Hi,

Assisted by AI, I generated the summary of the discussion below. I
reviewed it and it matches my own general understanding of the
discussion.

It was the result of several successive prompts, not a single one, and I
did not save them (I should have). I chose not to do any manual editing
to fix more minor inaccuracies, so this can also serve as a fair example
of what could be achieved semi-automatically.

-----

This document summarizes the discussions regarding the integration of Git 
metadata into Debian source packages, the "Git vs. Tarball" debate, and the 
auditing of the software supply chain.

## Part I: Architecture & The "Git vs. Archive" Debate

### 1.1 The Core Proposal vs. `tag2upload`

**Otto Kekäläinen** initiated the discussion by proposing the addition of 
`Git-Commit-Id` and `Git-Tree-Id` fields to `.changes` (and potentially `.dsc`) 
files. The goal was to allow maintainers to explicitly declare which Git commit 
a package upload corresponds to, facilitating audits of the software supply 
chain.

Otto argues for explicit metadata to capture the maintainer's *intent* 
regarding the source commit.
> *Ref:* `<caou6taa3ruzuc3jkhab0tzofptwwwdvzqceiy6cowriqk5r...@mail.gmail.com>`

**Ian Jackson** (for the `tag2upload` team) argues that manual fields provide 
"attestation without proof." He advocates for `tag2upload`, which uses signed 
Git tags to drive the upload, creating a cryptographic chain of trust. He 
asserts that `Git-Tag-Info` fields are reserved for this automated protocol.
> *Ref:* `<[email protected]>`

**Sean Whitton** clarifies that the `Git-Tag-*` fields in Policy are 
specifically for the `tag2upload` protocol to link an automated upload back to 
the human signer.
> *Ref:* `<[email protected]>`

### 1.2 Traceability: Tar Archives vs. Git Repositories

A fundamental debate occurred regarding which format—tarballs or Git 
repositories—is better suited for long-term project stability and auditing.
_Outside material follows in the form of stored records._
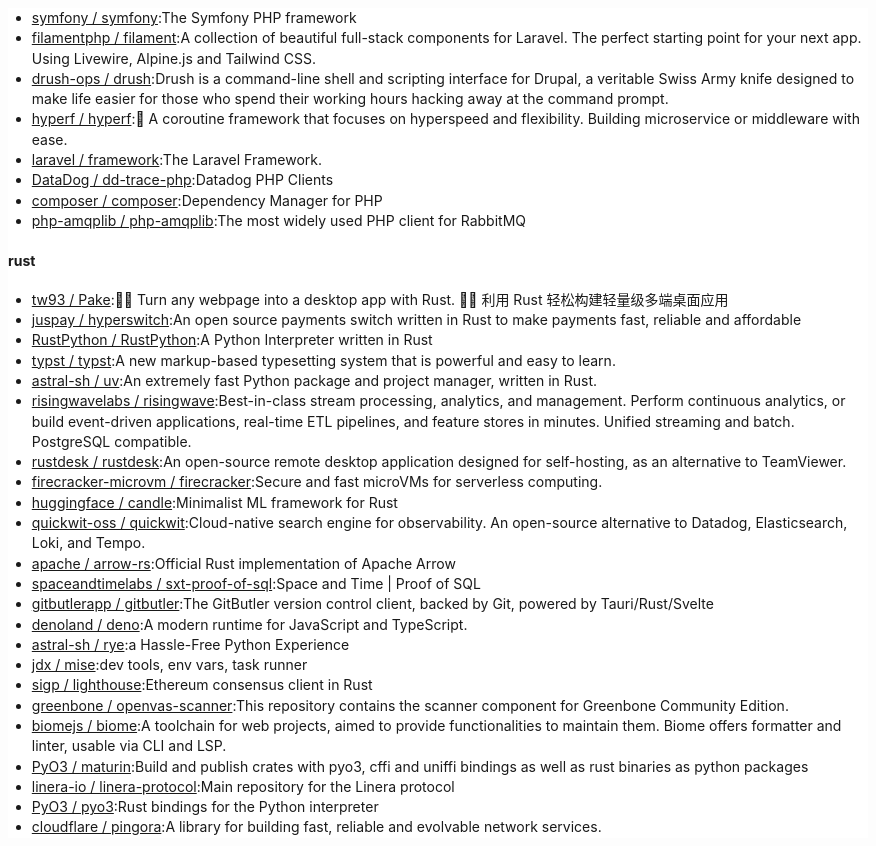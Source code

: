 * [symfony / symfony](https://github.com/symfony/symfony):The Symfony PHP framework
* [filamentphp / filament](https://github.com/filamentphp/filament):A collection of beautiful full-stack components for Laravel. The perfect starting point for your next app. Using Livewire, Alpine.js and Tailwind CSS.
* [drush-ops / drush](https://github.com/drush-ops/drush):Drush is a command-line shell and scripting interface for Drupal, a veritable Swiss Army knife designed to make life easier for those who spend their working hours hacking away at the command prompt.
* [hyperf / hyperf](https://github.com/hyperf/hyperf):🚀 A coroutine framework that focuses on hyperspeed and flexibility. Building microservice or middleware with ease.
* [laravel / framework](https://github.com/laravel/framework):The Laravel Framework.
* [DataDog / dd-trace-php](https://github.com/DataDog/dd-trace-php):Datadog PHP Clients
* [composer / composer](https://github.com/composer/composer):Dependency Manager for PHP
* [php-amqplib / php-amqplib](https://github.com/php-amqplib/php-amqplib):The most widely used PHP client for RabbitMQ

#### rust
* [tw93 / Pake](https://github.com/tw93/Pake):🤱🏻 Turn any webpage into a desktop app with Rust. 🤱🏻 利用 Rust 轻松构建轻量级多端桌面应用
* [juspay / hyperswitch](https://github.com/juspay/hyperswitch):An open source payments switch written in Rust to make payments fast, reliable and affordable
* [RustPython / RustPython](https://github.com/RustPython/RustPython):A Python Interpreter written in Rust
* [typst / typst](https://github.com/typst/typst):A new markup-based typesetting system that is powerful and easy to learn.
* [astral-sh / uv](https://github.com/astral-sh/uv):An extremely fast Python package and project manager, written in Rust.
* [risingwavelabs / risingwave](https://github.com/risingwavelabs/risingwave):Best-in-class stream processing, analytics, and management. Perform continuous analytics, or build event-driven applications, real-time ETL pipelines, and feature stores in minutes. Unified streaming and batch. PostgreSQL compatible.
* [rustdesk / rustdesk](https://github.com/rustdesk/rustdesk):An open-source remote desktop application designed for self-hosting, as an alternative to TeamViewer.
* [firecracker-microvm / firecracker](https://github.com/firecracker-microvm/firecracker):Secure and fast microVMs for serverless computing.
* [huggingface / candle](https://github.com/huggingface/candle):Minimalist ML framework for Rust
* [quickwit-oss / quickwit](https://github.com/quickwit-oss/quickwit):Cloud-native search engine for observability. An open-source alternative to Datadog, Elasticsearch, Loki, and Tempo.
* [apache / arrow-rs](https://github.com/apache/arrow-rs):Official Rust implementation of Apache Arrow
* [spaceandtimelabs / sxt-proof-of-sql](https://github.com/spaceandtimelabs/sxt-proof-of-sql):Space and Time | Proof of SQL
* [gitbutlerapp / gitbutler](https://github.com/gitbutlerapp/gitbutler):The GitButler version control client, backed by Git, powered by Tauri/Rust/Svelte
* [denoland / deno](https://github.com/denoland/deno):A modern runtime for JavaScript and TypeScript.
* [astral-sh / rye](https://github.com/astral-sh/rye):a Hassle-Free Python Experience
* [jdx / mise](https://github.com/jdx/mise):dev tools, env vars, task runner
* [sigp / lighthouse](https://github.com/sigp/lighthouse):Ethereum consensus client in Rust
* [greenbone / openvas-scanner](https://github.com/greenbone/openvas-scanner):This repository contains the scanner component for Greenbone Community Edition.
* [biomejs / biome](https://github.com/biomejs/biome):A toolchain for web projects, aimed to provide functionalities to maintain them. Biome offers formatter and linter, usable via CLI and LSP.
* [PyO3 / maturin](https://github.com/PyO3/maturin):Build and publish crates with pyo3, cffi and uniffi bindings as well as rust binaries as python packages
* [linera-io / linera-protocol](https://github.com/linera-io/linera-protocol):Main repository for the Linera protocol
* [PyO3 / pyo3](https://github.com/PyO3/pyo3):Rust bindings for the Python interpreter
* [cloudflare / pingora](https://github.com/cloudflare/pingora):A library for building fast, reliable and evolvable network services.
**Arguments for Tarballs**:
*   **Simon Richter** argued that tarballs are stable, mirrorable artifacts. 
Unlike Git repositories, which are "moving targets," a signed tarball is a 
static file that can be easily distributed via Debian's existing mirror network 
and preserved for decades.
    > *Ref:* `<[email protected]>`
*   **Salvo Tomaselli** noted that users appreciate the uniformity of `apt 
source`, which abstracts away the peculiarities of individual Git repository 
structures.
    > *Ref:* 
`<CAOOnQAfpY6LZDTZhzx9QqE=ys2lgpffzki0xa9rqghybcr7...@mail.gmail.com>`

**Arguments for Git**:
*   **Ian Jackson** contended that tarballs are "intermediate build products" 
rather than true source code. He argued that the Git tree is the only format 
that provides the high-resolution history necessary for modern auditing.
    > *Ref:* `<[email protected]>`
*   **The "Smuggling" Critique**: Ian Jackson described the effort to make 
tarballs bit-identical to Git via `pristine-tar` as an unnecessarily complex 
way to "smuggle" a Git commit ID through a legacy format.
    > *Ref:* `<[email protected]>`

### 1.3 Git Bundles as Alternative Artifacts

A discussion emerged about replacing the source tarball entirely with a 
different file-based Git format.

**The Proposal**:
*   **Simon Richter** suggested uploading **git bundles** (`.bundle` files) 
instead of tarballs.
    *   **Benefits**: Like tarballs, they are single files that are easy to 
mirror and archive. Unlike tarballs, they are native Git objects that can 
contain the signed tag itself, preserving the full cryptographic chain without 
needing a live Git server during the build.
    > *Ref:* `<[email protected]>`

**The Reproducibility Challenge**:
*   **Simon Josefsson** pointed out a significant flaw: **reproducibility**. 
While `git archive` produces a tarball from a specific *tree* (state), a git 
bundle typically packs a range of commits. Creating a bit-identical bundle for 
an old commit is difficult if the repository has since acquired new branches or 
tags, whereas tarball generation is generally more deterministic (modulo 
compression).
    > *Ref:* `<[email protected]>`

### 1.4 Source Format "3.0 (git)"

The discussion touched on the ultimate solution to the Git-to-archive link: a 
native Git source format.

*   **Long-term Goal**: **Daniel Gröber** expressed interest in developing a 
**Source format 3.0 (git)**, which would allow the Debian archive to store Git 
trees directly rather than tarballs.
*   **Infrastructure Blockers**: Daniel noted that this work was previously 
slowed by perceived disinterest from the FTP team, but there is hope that 
recent changes in the project will allow this effort to move forward.
    > *Ref:* `<a4loydryoqagkwq6hyzrk6zflf5vttexu32axagqctvej52t2s@7q3mdhdifrm5>`

### 1.5 Trust Model: Human vs. Automated Signatures

A key architectural shift discussed was the transition of the cryptographic 
"root of trust" in the `tag2upload` model.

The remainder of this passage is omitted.